See more in their video:-

If you want to support them  (I have), you can raise a toast here:-

http://www.crowdfunder.co.uk/raiseatoast

All images copyright Toast.

John Cooper’s Restaurant & Bar (JCs), December 2016

A student bar? Whatever next?

During the years 1992 to 1996, I spent a great deal of time in this particular one. It looked quite a bit different. There were certainly no craft beers back then, just Woodpecker cider and Harp lager (99p a pint!), and things like Castaway and Diamond White (that could be combined to form a “Blastaway”). I could spend a lot of time talking about the past (K “Cider”, the purple nasty, Hooch, Two Dogs, Mad Dog 20/20 and other nastiness) but this is all about now.

There was much uproar in 2016 when JCs was refurbished to wipe away any trace of the old cheap student bar that once stood here. There’s no horseshoe bar any more. There’s still a slight feel of spit and sawdust about it, and any visit to the facilities will soon remind you that you are in a Student Union bar, but they have tried to glam it up a bit with some “pre-distressed” panels.

It would be nice to show you a photo from 1992, but we didn’t have camera phones permanently attached to our fingers back then, so photographic records are sparse.

Back to the present day, and a glance through the menu shows plenty of lunch options, such as a selection of sandwiches (BLT, cheese, ham & cheese, club, steak), as well as burgers and pizzas.

Before we get on to the food (and the wait won’t be as long as the wait that we had), here is one of those aforementioned craft beers.

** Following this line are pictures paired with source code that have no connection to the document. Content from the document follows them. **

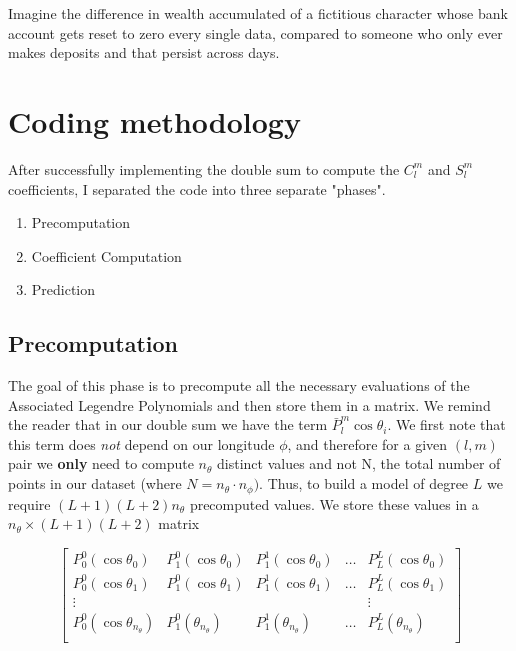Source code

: \documentclass[a4paper]{article}
\theoremstyle{definition}
\begin{document}
    Imagine the difference in wealth accumulated of a fictitious character whose bank account gets reset to zero every single data, compared to someone who only ever makes
deposits and that persist across days.
\section{Coding methodology}

After successfully implementing the double sum to compute the $C_l^m$ and $S_l^m$ coefficients, I separated the code into three separate
"phases".

\begin{enumerate}
    \item Precomputation
    \item Coefficient Computation
    \item Prediction
\end{enumerate}

\subsection{Precomputation}

The goal of this phase is to precompute all the necessary evaluations of the Associated Legendre Polynomials and then store them in 
a matrix. We remind the reader that in our double sum we have the term $\bar P_l^m\cos \theta_i$. We first note that this term does \textit{not}
depend on our longitude $\phi$, and therefore for a given $(l, m)$ pair we \textbf{only} need to compute $n_\theta$ distinct values and not
N, the total number of points in our dataset (where $N = n_\theta \cdot n_\phi)$. Thus, to build a model of degree $L$ we require 
$(L + 1)(L + 2)n_\theta$ precomputed values. We store these values in a $n_\theta \times (L + 1)(L + 2)$ matrix

\begin{equation}
    \begin{bmatrix}
        P_0^0(\cos\theta_0) & P_1^0(\cos\theta_0) & P_1^1(\cos\theta_0) & \dots & P_L^L(\cos\theta_0) \\
        P_0^0(\cos\theta_1) & P_1^0(\cos\theta_1) & P_1^1(\cos\theta_1) & \dots & P_L^L(\cos\theta_1) \\
        \vdots & & & & \vdots \\
        P_0^0(\cos\theta_{n_\theta}) & P_1^0(\theta_{n_\theta}) & P_1^1(\theta_{n_\theta}) & \dots & P_L^L(\theta_{n_\theta}) \\
    \end{bmatrix}
\end{equation}
\end{document}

Nice glass, although the IPL (India Pale Lager) didn’t really live up to its name. Still the nicest lager I’ve ever drunk in 24 years of visiting this establishment though. About four times what I used to pay though!

On to the wait.

Still waiting.

We were dining in a large group (12). We were asked to pre-order. We did that. Once again, that seems to have served no purpose, as the food took ages to arrive, with big gaps between dishes coming out, a confusion over a couple of pizzas, and the longest wait was for my crispy duck pizza. I think they were trying to catch the duck.

I do like a crispy duck pizza, but so often they skimp on the duck. That was the case here, and they skimped on the hoisin too. Sprinkling the green bits over the top at the last minute doesn’t really work either, because they fall off when you pick up each slice.

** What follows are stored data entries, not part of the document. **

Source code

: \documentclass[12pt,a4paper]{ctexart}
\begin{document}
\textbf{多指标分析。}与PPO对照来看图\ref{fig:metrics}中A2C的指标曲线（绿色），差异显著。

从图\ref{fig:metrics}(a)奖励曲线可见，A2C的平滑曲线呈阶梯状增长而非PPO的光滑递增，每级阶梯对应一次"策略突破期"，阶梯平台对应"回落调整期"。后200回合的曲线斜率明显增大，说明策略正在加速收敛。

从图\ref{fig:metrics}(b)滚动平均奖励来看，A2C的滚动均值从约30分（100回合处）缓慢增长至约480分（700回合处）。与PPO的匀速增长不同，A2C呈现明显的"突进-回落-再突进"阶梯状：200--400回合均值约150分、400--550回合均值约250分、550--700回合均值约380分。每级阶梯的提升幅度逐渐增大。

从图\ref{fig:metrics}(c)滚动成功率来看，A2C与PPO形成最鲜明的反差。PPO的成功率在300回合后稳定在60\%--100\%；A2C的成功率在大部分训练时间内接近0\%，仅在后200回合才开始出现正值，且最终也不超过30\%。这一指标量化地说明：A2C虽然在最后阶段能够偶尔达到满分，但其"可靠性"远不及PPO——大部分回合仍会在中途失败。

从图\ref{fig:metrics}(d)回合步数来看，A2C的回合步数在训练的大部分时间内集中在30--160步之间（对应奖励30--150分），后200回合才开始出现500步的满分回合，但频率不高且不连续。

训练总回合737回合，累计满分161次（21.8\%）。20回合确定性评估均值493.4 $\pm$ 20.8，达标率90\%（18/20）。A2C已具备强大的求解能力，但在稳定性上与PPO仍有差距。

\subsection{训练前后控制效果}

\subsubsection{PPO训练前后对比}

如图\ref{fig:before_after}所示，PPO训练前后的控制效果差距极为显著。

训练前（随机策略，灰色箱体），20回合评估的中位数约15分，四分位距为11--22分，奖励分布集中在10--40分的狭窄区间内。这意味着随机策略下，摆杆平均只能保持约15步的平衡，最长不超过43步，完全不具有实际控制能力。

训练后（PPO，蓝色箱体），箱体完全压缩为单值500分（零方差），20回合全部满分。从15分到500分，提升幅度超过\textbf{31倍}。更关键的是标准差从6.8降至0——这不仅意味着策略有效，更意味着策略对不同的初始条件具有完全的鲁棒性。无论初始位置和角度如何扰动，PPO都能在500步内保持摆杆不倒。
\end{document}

It’s a student bar, so set your expectations accordingly. I think we expected too much.

Festive Cheeky Nando’s, December 2016

You can read more about Nando’s (if you want) in my review from September. Today we were out for a small group festive meal. We had booked in advance, as like most places at this time of year, it was going to be absolutely packed. And it was. The queue to order was enormous. Nando’s policy is that it’s up to each individual restaurant manager to decide if they take bookings or not, and they don’t have a central list of who does and who doesn’t, so you have to ring your local and find out.

The menu remains the same as the last visit, with the addition of two festive specials. One is Peri-Orange Wings, the normal flame-grilled Peri-Peri chicken wings, basted to your taste and topped with a sticky orange glaze.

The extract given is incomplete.